- Opening Delimiter -

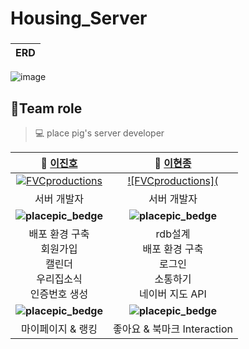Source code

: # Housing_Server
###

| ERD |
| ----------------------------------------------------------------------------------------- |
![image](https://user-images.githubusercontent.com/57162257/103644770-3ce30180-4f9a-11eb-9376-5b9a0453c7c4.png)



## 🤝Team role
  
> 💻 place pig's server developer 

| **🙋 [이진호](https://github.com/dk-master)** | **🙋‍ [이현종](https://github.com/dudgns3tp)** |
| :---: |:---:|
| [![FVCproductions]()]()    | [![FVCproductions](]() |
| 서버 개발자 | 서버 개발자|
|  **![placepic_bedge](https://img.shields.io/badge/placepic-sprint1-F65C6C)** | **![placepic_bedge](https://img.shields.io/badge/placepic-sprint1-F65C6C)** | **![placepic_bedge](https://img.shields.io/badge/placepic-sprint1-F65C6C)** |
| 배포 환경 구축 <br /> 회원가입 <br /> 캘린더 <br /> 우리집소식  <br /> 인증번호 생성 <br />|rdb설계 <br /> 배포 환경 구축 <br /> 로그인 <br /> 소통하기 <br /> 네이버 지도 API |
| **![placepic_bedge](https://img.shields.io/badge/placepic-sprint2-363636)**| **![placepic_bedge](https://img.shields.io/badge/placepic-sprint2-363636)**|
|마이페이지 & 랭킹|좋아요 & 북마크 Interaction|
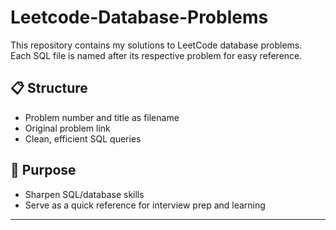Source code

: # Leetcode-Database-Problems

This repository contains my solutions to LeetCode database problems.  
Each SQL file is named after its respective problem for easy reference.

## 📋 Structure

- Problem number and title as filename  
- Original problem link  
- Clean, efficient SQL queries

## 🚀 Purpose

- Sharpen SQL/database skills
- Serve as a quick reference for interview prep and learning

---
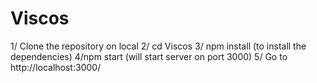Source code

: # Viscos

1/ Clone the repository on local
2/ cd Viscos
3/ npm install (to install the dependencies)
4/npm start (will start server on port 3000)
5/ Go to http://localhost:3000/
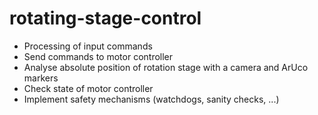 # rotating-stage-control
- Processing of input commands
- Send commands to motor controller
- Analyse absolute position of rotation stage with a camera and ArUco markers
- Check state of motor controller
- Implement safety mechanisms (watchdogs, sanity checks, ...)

- Closing Delimiter -
- Opening Delimiter -

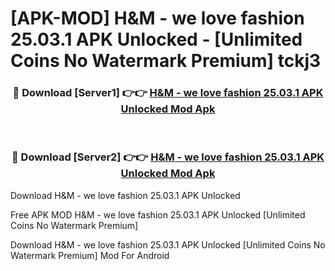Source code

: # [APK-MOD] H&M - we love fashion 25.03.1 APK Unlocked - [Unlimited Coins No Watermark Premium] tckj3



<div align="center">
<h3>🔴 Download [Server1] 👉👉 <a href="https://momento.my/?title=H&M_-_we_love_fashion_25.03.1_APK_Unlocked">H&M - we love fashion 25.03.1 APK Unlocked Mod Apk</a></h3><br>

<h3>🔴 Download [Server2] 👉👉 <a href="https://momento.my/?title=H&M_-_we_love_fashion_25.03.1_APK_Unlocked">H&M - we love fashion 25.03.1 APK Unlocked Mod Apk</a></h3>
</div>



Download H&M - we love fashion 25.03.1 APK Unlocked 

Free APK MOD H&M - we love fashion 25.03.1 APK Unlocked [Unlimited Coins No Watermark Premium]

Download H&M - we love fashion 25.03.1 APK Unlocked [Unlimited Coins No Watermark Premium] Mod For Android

- Closing Delimiter -
- Opening Delimiter -

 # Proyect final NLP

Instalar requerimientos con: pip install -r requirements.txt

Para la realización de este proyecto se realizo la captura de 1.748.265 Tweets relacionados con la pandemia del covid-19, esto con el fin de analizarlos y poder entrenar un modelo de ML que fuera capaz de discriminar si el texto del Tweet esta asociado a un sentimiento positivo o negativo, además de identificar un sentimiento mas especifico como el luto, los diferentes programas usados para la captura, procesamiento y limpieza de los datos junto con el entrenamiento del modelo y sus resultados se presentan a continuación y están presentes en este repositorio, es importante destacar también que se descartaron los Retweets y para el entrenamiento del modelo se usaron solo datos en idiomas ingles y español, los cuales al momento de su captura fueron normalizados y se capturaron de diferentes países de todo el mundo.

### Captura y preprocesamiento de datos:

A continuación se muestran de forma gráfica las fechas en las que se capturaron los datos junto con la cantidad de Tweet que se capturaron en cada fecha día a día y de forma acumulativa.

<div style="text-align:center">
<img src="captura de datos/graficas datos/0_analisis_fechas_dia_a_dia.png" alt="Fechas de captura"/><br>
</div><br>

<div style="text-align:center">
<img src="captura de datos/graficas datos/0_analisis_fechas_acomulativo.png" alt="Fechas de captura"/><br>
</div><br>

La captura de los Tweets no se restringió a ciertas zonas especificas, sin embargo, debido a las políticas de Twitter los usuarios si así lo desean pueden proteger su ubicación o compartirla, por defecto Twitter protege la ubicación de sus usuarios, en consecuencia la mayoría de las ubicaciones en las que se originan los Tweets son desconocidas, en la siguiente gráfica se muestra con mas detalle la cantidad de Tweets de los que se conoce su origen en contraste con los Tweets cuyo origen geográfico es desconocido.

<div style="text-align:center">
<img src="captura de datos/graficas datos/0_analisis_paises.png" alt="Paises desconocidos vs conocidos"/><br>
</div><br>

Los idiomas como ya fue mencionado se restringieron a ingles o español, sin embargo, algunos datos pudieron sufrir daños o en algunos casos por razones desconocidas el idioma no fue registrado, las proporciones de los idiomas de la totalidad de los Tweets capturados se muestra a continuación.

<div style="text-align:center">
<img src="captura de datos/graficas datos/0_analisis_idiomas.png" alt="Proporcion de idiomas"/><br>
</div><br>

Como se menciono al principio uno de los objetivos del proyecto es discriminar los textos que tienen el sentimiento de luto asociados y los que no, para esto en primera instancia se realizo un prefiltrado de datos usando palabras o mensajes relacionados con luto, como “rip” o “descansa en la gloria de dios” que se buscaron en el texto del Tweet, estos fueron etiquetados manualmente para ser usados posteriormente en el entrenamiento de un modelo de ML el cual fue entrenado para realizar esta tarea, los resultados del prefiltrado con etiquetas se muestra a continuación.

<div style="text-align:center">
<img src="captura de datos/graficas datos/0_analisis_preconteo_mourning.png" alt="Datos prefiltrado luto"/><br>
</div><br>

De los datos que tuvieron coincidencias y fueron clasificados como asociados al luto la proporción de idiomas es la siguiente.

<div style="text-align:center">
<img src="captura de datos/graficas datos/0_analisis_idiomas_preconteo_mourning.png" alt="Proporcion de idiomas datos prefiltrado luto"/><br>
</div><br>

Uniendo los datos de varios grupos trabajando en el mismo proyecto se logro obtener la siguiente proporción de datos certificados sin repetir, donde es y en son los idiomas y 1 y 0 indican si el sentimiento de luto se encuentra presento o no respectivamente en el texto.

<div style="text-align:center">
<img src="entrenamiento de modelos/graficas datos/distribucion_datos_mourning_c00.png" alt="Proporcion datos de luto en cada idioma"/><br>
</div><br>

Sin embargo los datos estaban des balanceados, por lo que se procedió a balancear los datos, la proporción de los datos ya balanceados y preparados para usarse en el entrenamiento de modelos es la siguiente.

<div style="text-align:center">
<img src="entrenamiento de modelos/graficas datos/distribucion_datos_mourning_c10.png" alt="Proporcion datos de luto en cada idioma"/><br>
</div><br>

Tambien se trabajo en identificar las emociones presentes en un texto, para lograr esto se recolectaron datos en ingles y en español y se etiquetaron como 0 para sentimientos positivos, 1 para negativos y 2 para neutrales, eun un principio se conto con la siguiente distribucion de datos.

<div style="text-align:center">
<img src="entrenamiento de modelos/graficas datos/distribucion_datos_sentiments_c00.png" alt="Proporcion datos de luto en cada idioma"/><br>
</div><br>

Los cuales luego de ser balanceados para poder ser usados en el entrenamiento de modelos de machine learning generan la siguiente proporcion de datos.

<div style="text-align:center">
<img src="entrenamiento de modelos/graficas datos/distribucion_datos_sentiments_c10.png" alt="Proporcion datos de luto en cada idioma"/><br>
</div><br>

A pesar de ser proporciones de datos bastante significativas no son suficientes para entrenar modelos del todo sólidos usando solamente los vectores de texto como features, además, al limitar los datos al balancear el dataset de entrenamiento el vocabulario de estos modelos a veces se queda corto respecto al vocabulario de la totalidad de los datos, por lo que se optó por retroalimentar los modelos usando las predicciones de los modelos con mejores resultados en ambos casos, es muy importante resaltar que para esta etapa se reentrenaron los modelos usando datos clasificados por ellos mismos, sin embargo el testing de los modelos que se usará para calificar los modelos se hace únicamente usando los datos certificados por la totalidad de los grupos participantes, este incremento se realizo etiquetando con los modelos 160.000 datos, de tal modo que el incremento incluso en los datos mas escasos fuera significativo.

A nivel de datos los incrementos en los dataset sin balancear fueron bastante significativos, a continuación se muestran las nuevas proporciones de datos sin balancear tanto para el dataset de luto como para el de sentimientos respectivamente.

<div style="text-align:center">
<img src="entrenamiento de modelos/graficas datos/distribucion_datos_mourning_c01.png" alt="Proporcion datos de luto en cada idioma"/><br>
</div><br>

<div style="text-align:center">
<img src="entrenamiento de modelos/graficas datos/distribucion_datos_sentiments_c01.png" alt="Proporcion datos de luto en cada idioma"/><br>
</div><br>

- Closing Delimiter -

Your task:
Start at the line above containing "3/ npm install (to install the dependencies)" and stop at the line containing "- Implement safety": print those lines and everything between them exactly, but not the pictures.

Answer to the problem:
3/ npm install (to install the dependencies)
4/npm start (will start server on port 3000)
5/ Go to http://localhost:3000/
 # rotating-stage-control
- Processing of input commands
- Send commands to motor controller
- Analyse absolute position of rotation stage with a camera and ArUco markers
- Check state of motor controller
- Implement safety mechanisms (watchdogs, sanity checks, ...)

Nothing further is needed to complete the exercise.